Look below and pull out each line with the word "softplus".

# # # # # # #

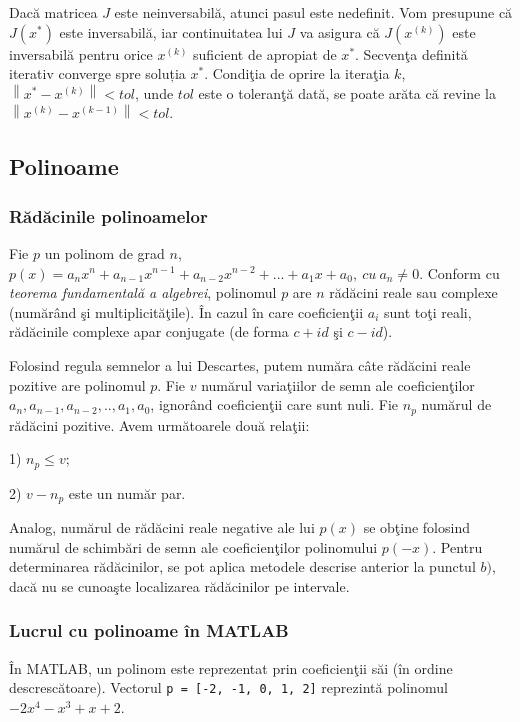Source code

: \documentclass{exam}
\begin{document}
Dacă matricea $J$ este neinversabilă, atunci pasul este nedefinit. Vom presupune că $J(x^*)$ este inversabilă, iar continuitatea lui $J$ va asigura că $J(x^{(k)})$ este inversabilă pentru orice $x^{(k)}$ suficient de apropiat de $x^*$.
Secvenţa definită iterativ converge spre soluția $x^*$.
Condiţia de oprire la iteraţia $k$, $\left \|x^{*}-x^{(k)}  \right \|<tol$, unde $tol$ este o toleranţă dată, se poate arăta că revine la $\left \|x^{(k)}-x^{(k-1)}  \right \|<tol.$

\subsection{Polinoame}

\subsubsection{Rădăcinile polinoamelor}

Fie $p$ un polinom de grad $n$, $p(x)= a_{n}x^{n}+a_{n-1}x^{n-1}+a_{n-2}x^{n-2}+...+a_{1}x+a_{0}, \: cu \: a_{n}\neq 0$.
Conform cu \textit{teorema fundamentală a algebrei}, polinomul $p$ are $n$ rădăcini reale sau complexe (numărând şi multiplicităţile). În cazul în care coeficienţii $a_{i}$ sunt toţi reali,  rădăcinile complexe apar conjugate (de forma $c+id$ şi $c-id$).

Folosind regula semnelor a lui Descartes, putem număra câte rădăcini reale pozitive are polinomul $p$. Fie $v$ numărul variaţiilor de semn ale coeficienţilor $a_{n}, a_{n-1}, a_{n-2},.., a_{1},a_{0}$, ignorând coeficienţii care sunt nuli. Fie $n_{p}$ numărul de rădăcini pozitive. Avem următoarele două relaţii:

1) $n_{p}\leq v;$

2) $v-n_{p}$ este un număr par.

Analog, numărul de rădăcini reale negative ale lui $p(x)$ se obţine folosind numărul de schimbări de semn ale coeficienţilor polinomului  $p(-x)$.
Pentru determinarea rădăcinilor, se pot aplica metodele descrise anterior la punctul $b)$, dacă nu se cunoaşte localizarea rădăcinilor pe intervale.

\subsubsection{Lucrul cu polinoame în MATLAB}

În MATLAB, un polinom este reprezentat prin coeficienţii săi (în ordine descrescătoare). Vectorul \verb|p = [-2, -1, 0, 1, 2]| reprezintă polinomul $-2x^{4}-x^{3}+x+2$.
\end{document}
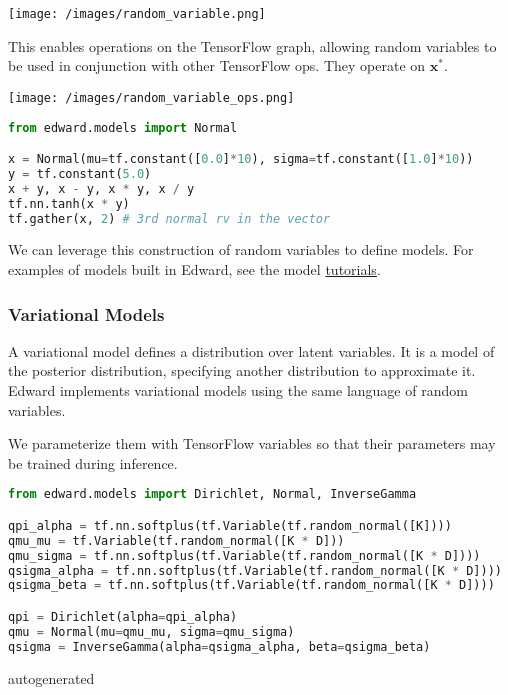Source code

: \texttt{[image: /images/random\_variable.png]}

This enables operations on the TensorFlow graph, allowing random
variables to be used in conjunction with other TensorFlow ops. They
operate on $\mathbf{x}^*$.

\texttt{[image: /images/random\_variable\_ops.png]}

\begin{lstlisting}[language=Python]
from edward.models import Normal

x = Normal(mu=tf.constant([0.0]*10), sigma=tf.constant([1.0]*10))
y = tf.constant(5.0)
x + y, x - y, x * y, x / y
tf.nn.tanh(x * y)
tf.gather(x, 2) # 3rd normal rv in the vector
\end{lstlisting}

We can leverage this construction of random variables to define
models.
For examples of models built in Edward, see the model
\href{/tutorials/}{tutorials}.

\subsubsection{Variational Models}

A variational model defines a distribution over latent variables. It
is a model of the posterior distribution, specifying another
distribution to approximate it.
Edward implements variational models using the same language of random
variables.

We parameterize them with TensorFlow variables so that their
parameters may be trained during inference.

\begin{lstlisting}[language=Python]
from edward.models import Dirichlet, Normal, InverseGamma

qpi_alpha = tf.nn.softplus(tf.Variable(tf.random_normal([K])))
qmu_mu = tf.Variable(tf.random_normal([K * D]))
qmu_sigma = tf.nn.softplus(tf.Variable(tf.random_normal([K * D])))
qsigma_alpha = tf.nn.softplus(tf.Variable(tf.random_normal([K * D])))
qsigma_beta = tf.nn.softplus(tf.Variable(tf.random_normal([K * D])))

qpi = Dirichlet(alpha=qpi_alpha)
qmu = Normal(mu=qmu_mu, sigma=qmu_sigma)
qsigma = InverseGamma(alpha=qsigma_alpha, beta=qsigma_beta)
\end{lstlisting}

{{autogenerated}}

# # # # # # #

# Answer section:
qpi_alpha = tf.nn.softplus(tf.Variable(tf.random_normal([K])))
qmu_sigma = tf.nn.softplus(tf.Variable(tf.random_normal([K * D])))
qsigma_alpha = tf.nn.softplus(tf.Variable(tf.random_normal([K * D])))
qsigma_beta = tf.nn.softplus(tf.Variable(tf.random_normal([K * D])))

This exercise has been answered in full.